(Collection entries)
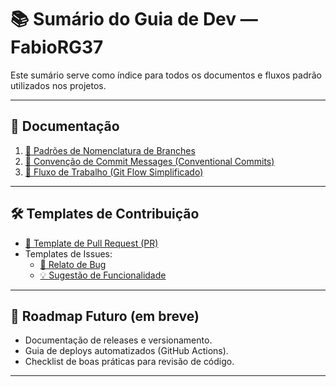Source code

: # 📚 Sumário do Guia de Dev — FabioRG37

Este sumário serve como índice para todos os documentos e fluxos padrão utilizados nos projetos.

---

## 📂 Documentação

1. [🚀 Padrões de Nomenclatura de Branches](docs/padroes-de-branches.md)
2. [📝 Convenção de Commit Messages (Conventional Commits)](docs/convencao-de-commits.md)
3. [🔄 Fluxo de Trabalho (Git Flow Simplificado)](docs/fluxo-de-trabalho.md)

---

## 🛠️ Templates de Contribuição

- [📄 Template de Pull Request (PR)](.github/pull_request_template.md)
- Templates de Issues:
  - [🐛 Relato de Bug](.github/ISSUE_TEMPLATE/bug_report.md)
  - [💡 Sugestão de Funcionalidade](.github/ISSUE_TEMPLATE/feature_request.md)

---

## 📝 Roadmap Futuro (em breve)
- Documentação de releases e versionamento.
- Guia de deploys automatizados (GitHub Actions).
- Checklist de boas práticas para revisão de código.

---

**ACTION ITEM:** Could the entries above be returned verbatim, with no pictures included?

**WRITTEN ANSWER:**
Source code

: # 📚 Sumário do Guia de Dev — FabioRG37

Este sumário serve como índice para todos os documentos e fluxos padrão utilizados nos projetos.

---

## 📂 Documentação

1. [🚀 Padrões de Nomenclatura de Branches](docs/padroes-de-branches.md)
2. [📝 Convenção de Commit Messages (Conventional Commits)](docs/convencao-de-commits.md)
3. [🔄 Fluxo de Trabalho (Git Flow Simplificado)](docs/fluxo-de-trabalho.md)

---

## 🛠️ Templates de Contribuição

- [📄 Template de Pull Request (PR)](.github/pull_request_template.md)
- Templates de Issues:
  - [🐛 Relato de Bug](.github/ISSUE_TEMPLATE/bug_report.md)
  - [💡 Sugestão de Funcionalidade](.github/ISSUE_TEMPLATE/feature_request.md)

---

## 📝 Roadmap Futuro (em breve)
- Documentação de releases e versionamento.
- Guia de deploys automatizados (GitHub Actions).
- Checklist de boas práticas para revisão de código.

---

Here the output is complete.